Now that Ranft has a vocal track record, roles come to him naturally. "Wheezy entered the story a little later; I did the scratch voice for it and everyone liked it a lot. And now I had this precedent of having done Heimlich, so they said, 'Let's just give it to Joe.' You know, I could never be objective about Heimlich or Wheezy. When they came up in story notes I kept my mouth shut, or I would have felt like I was trying to pad my part. I deferred to my colleagues and just did stuff until they laughed. It's pretty cool to go into a recording session where all my friends are directing me. I can relax and cut loose."
In Pixar's early years, you couldn't discuss the studio's work without talking about the novelty of computer imagery. But as that technology has improved -- and helped reenergize and expand traditional animation, too -- it's once again possible to talk about animation sensibility. You can gauge Joe Ranft's versatility by how closely he's worked with artists as different as Lasseter and Henry Selick, who's now gone from the all-puppet "Nightmare" and the mostly-puppet "Peach" to the mostly live-action "Monkey Bone" (due out next year). Ranft describes Selick as having a rock 'n' roll-meets-Da Vinci temperament. "When I met him in the early '80s, he introduced me to the after-hours L.A. band scene: We'd hang out in clubs and listen to X or the Blasters. Henry played in a rock band once himself; he'll still go off to his office to play guitar or electric piano to ease off and think." At the same time, Selick operates scientifically. "He gets an outrageous premise -- something that comes from a real dream place -- then approaches the aesthetics of it like a mechanical engineer: What can we build on this foundation, how do we buttress it? If we have a mechanical shark, how does it kill? Will it shoot things from its snout?" Ranft thinks Selick has an uncanny gift: "He can articulate things through animation that people couldn't say otherwise."

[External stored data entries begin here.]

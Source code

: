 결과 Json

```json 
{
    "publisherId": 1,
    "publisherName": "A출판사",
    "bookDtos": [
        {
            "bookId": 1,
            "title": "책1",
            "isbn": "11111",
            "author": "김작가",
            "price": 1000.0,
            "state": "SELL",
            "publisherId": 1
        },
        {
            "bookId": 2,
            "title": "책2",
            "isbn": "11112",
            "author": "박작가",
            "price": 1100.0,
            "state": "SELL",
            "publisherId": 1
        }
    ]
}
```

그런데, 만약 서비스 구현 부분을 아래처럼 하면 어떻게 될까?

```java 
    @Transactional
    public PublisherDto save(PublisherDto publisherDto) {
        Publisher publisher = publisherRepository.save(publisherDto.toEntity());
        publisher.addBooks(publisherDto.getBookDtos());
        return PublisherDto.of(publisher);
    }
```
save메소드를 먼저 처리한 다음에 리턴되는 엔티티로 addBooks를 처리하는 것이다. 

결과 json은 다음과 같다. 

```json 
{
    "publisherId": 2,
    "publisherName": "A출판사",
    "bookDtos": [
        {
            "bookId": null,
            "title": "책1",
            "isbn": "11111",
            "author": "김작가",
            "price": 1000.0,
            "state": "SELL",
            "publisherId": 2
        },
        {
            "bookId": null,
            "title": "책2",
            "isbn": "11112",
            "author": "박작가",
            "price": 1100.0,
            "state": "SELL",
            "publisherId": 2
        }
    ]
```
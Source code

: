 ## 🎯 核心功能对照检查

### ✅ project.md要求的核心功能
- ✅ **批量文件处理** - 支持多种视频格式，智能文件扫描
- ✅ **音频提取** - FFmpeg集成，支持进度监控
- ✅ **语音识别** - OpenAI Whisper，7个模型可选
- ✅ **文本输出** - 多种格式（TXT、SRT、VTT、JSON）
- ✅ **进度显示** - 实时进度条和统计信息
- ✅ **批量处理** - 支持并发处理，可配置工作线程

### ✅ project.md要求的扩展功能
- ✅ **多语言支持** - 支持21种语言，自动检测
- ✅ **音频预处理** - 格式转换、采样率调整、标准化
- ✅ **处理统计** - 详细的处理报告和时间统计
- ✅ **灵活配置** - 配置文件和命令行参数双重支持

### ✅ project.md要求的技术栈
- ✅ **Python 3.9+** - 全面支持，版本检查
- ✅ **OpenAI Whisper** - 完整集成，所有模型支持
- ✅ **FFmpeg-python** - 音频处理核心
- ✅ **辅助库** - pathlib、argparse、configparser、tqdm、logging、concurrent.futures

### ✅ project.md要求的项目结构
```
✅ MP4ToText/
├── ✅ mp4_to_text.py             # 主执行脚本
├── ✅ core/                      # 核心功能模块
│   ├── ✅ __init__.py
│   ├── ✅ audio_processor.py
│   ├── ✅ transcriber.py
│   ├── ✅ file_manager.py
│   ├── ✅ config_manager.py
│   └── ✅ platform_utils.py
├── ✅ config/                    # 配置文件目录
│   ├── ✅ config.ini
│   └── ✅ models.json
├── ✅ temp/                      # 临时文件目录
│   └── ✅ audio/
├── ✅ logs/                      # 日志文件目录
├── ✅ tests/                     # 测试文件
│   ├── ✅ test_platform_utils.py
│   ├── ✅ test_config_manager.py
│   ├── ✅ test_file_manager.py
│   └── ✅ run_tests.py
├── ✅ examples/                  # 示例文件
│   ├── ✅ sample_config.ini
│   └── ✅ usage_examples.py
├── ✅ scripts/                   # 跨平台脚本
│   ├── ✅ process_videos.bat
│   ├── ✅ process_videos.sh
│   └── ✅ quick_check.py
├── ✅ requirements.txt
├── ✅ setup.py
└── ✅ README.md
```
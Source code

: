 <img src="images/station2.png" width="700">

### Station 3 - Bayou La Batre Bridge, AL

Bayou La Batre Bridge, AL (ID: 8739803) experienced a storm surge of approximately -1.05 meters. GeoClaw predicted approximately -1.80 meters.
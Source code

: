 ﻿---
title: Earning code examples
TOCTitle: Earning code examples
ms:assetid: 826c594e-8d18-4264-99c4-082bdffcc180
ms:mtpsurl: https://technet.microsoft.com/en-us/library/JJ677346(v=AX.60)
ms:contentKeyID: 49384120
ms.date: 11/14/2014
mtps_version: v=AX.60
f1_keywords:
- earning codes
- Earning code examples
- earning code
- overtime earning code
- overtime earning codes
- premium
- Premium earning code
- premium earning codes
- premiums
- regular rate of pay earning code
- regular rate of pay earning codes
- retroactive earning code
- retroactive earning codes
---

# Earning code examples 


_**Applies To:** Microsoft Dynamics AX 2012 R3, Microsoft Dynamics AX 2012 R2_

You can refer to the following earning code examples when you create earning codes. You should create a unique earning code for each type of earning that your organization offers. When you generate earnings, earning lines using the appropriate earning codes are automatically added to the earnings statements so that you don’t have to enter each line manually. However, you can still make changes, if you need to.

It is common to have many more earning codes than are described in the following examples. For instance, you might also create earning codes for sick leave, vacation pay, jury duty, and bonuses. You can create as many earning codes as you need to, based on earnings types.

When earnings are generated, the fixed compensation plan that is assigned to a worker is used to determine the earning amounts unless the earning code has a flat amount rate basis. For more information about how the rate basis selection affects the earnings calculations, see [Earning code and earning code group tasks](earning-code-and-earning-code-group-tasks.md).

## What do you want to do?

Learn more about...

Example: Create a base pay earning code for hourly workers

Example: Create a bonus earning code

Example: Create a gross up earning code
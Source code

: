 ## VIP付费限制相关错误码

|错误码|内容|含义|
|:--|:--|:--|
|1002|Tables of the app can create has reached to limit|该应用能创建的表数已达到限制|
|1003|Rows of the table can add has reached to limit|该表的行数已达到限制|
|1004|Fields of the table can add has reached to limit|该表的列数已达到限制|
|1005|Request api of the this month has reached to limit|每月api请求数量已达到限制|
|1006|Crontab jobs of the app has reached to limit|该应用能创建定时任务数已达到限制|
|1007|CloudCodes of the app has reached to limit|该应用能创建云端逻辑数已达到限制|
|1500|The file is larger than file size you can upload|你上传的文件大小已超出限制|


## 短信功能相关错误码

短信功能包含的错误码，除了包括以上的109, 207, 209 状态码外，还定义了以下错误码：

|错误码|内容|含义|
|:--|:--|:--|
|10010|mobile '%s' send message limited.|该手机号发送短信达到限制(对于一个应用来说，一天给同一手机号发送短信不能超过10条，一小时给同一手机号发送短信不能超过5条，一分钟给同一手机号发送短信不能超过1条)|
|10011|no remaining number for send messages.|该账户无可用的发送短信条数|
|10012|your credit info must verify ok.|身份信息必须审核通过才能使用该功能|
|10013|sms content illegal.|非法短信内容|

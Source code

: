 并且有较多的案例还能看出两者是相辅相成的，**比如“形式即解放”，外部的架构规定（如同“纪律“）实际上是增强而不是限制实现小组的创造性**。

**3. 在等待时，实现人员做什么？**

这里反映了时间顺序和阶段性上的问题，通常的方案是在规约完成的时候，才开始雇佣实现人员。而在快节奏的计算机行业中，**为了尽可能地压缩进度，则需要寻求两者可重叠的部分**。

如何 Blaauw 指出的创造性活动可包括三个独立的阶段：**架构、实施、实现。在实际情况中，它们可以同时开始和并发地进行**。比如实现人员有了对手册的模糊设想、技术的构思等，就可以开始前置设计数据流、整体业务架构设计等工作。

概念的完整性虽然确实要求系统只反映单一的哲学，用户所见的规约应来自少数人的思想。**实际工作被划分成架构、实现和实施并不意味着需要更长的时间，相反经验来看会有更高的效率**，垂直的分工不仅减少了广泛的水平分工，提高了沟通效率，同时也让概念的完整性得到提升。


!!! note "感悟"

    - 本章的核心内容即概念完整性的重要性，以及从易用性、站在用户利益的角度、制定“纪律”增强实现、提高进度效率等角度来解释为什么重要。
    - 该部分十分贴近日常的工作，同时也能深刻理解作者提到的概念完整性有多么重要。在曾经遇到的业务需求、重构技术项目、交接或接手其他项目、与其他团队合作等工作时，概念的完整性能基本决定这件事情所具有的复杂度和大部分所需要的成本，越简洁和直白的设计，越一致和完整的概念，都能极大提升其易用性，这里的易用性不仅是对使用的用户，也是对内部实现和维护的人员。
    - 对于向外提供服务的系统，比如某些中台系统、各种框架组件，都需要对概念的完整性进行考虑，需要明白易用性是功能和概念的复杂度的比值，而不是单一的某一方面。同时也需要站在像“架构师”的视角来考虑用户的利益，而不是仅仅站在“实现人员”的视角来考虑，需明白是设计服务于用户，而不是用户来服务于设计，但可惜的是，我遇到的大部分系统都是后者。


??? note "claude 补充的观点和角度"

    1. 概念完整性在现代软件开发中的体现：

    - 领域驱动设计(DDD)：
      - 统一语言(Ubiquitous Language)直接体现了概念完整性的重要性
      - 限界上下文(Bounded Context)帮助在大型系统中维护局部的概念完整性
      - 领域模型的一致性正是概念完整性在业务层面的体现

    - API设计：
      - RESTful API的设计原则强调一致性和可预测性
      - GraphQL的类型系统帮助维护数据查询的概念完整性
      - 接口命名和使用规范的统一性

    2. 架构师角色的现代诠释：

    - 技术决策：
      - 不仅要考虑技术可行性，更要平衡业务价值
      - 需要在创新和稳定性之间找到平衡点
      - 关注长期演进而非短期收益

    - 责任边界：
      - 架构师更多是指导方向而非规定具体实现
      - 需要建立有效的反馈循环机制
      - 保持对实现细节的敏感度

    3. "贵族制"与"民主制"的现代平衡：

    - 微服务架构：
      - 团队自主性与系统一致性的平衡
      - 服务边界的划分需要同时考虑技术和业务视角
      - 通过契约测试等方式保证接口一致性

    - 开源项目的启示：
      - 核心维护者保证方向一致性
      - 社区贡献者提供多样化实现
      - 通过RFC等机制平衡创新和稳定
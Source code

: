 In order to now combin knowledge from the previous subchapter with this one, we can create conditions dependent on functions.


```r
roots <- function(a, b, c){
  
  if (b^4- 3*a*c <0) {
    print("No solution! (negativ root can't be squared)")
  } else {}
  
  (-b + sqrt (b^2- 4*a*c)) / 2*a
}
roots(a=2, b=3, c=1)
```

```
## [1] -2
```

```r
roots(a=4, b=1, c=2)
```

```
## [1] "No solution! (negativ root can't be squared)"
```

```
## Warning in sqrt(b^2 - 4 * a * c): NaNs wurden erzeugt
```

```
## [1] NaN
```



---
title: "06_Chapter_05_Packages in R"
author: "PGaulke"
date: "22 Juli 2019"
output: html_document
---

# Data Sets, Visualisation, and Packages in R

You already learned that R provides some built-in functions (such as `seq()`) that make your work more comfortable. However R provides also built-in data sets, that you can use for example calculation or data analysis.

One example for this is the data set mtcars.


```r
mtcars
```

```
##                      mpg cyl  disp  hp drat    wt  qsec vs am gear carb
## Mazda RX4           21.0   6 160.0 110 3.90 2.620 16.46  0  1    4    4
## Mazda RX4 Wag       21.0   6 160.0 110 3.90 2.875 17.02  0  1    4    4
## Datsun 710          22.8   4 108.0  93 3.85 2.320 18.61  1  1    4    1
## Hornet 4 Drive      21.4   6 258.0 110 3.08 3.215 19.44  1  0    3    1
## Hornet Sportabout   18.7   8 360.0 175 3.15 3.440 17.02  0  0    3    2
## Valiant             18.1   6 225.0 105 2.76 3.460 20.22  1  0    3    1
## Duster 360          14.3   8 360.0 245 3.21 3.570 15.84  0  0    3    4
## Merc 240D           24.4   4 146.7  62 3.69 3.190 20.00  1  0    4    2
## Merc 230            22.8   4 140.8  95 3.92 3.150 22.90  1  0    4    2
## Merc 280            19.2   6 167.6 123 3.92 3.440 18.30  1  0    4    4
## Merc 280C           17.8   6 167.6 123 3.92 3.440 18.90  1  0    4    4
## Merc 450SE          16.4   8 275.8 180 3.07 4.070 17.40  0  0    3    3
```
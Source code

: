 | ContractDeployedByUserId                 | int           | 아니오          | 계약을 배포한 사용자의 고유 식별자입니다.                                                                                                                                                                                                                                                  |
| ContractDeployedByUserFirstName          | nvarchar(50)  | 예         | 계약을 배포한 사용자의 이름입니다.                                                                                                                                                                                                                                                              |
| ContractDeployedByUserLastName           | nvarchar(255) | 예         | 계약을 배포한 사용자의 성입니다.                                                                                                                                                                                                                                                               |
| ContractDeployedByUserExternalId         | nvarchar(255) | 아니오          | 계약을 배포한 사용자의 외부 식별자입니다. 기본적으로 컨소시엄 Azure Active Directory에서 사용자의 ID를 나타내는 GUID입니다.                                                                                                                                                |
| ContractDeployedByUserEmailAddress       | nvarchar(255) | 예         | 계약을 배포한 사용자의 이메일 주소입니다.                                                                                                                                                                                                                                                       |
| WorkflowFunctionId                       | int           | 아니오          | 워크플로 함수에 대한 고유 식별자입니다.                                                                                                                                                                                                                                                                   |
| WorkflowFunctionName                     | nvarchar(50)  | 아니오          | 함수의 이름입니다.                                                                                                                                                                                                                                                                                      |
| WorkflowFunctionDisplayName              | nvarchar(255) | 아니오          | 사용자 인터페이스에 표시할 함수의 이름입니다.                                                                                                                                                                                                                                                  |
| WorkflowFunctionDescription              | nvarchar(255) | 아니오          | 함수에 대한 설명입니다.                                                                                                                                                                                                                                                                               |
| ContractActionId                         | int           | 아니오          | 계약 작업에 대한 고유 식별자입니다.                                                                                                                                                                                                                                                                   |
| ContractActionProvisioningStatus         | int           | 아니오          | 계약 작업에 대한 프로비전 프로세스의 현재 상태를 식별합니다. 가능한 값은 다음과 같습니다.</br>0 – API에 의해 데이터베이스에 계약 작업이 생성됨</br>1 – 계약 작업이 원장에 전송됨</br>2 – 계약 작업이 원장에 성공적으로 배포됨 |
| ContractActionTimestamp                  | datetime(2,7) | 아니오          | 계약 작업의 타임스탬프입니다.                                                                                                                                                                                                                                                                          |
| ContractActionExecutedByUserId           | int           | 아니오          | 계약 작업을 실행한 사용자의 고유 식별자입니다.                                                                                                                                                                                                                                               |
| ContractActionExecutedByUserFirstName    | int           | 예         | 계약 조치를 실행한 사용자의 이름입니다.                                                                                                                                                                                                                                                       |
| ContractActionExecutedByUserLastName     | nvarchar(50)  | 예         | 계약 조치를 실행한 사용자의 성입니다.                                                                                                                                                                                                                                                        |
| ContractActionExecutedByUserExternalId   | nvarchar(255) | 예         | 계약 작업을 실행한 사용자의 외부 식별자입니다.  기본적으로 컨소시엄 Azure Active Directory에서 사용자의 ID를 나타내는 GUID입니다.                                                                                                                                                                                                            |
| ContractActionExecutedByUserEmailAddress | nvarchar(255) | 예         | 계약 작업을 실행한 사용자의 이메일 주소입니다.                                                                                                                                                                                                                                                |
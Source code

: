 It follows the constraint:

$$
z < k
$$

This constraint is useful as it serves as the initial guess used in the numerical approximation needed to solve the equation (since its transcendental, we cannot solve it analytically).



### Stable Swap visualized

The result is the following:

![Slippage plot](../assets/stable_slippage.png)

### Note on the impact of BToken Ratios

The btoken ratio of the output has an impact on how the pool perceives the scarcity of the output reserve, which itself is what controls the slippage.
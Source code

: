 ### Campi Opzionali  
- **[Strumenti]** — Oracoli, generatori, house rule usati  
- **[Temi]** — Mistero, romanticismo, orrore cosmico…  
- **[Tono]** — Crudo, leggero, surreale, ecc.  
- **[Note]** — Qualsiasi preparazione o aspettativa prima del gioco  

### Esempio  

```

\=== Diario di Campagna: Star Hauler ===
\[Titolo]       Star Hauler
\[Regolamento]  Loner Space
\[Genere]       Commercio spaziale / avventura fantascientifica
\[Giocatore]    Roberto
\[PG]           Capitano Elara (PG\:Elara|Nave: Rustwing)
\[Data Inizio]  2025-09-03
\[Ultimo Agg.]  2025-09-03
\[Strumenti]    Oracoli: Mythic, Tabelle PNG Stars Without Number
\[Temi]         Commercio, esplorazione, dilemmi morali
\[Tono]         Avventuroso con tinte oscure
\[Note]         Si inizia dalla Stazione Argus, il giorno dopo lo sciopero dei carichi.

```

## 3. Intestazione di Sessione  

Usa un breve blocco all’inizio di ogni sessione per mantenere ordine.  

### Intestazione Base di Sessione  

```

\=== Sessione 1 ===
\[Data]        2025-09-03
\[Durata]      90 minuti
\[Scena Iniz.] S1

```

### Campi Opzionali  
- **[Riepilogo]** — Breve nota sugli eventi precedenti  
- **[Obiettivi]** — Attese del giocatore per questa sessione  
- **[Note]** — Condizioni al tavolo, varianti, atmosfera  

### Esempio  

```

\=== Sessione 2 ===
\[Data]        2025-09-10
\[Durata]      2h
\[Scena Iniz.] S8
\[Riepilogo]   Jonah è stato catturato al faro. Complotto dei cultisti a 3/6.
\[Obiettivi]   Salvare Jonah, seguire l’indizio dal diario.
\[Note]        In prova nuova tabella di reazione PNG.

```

Lasseter's gifts are for undiluted playfulness and joy. "John's in love with toys, and he has this attention to appealing design and detail; the certain flavor in the 'Toy Story' movies were in his student films at CalArts -- they have an entertainment sensibility. The collector's room in 'Toy Story 2' is the most glowing nostalgic view of nostalgia. You see how cool the designs of those old toys were -- they're made out of tin, and they've got things printed on them -- and John's just in love with all that, you see him light up and say, 'Oh, look how this was fabricated, they had little tabs.' John is actually the anti-Al (of Al's Toy Barn), or Al is the anti-John. What we work for, really, is to see John light up! John is a guy who can't hide his feelings, and when he likes something, he lights up!"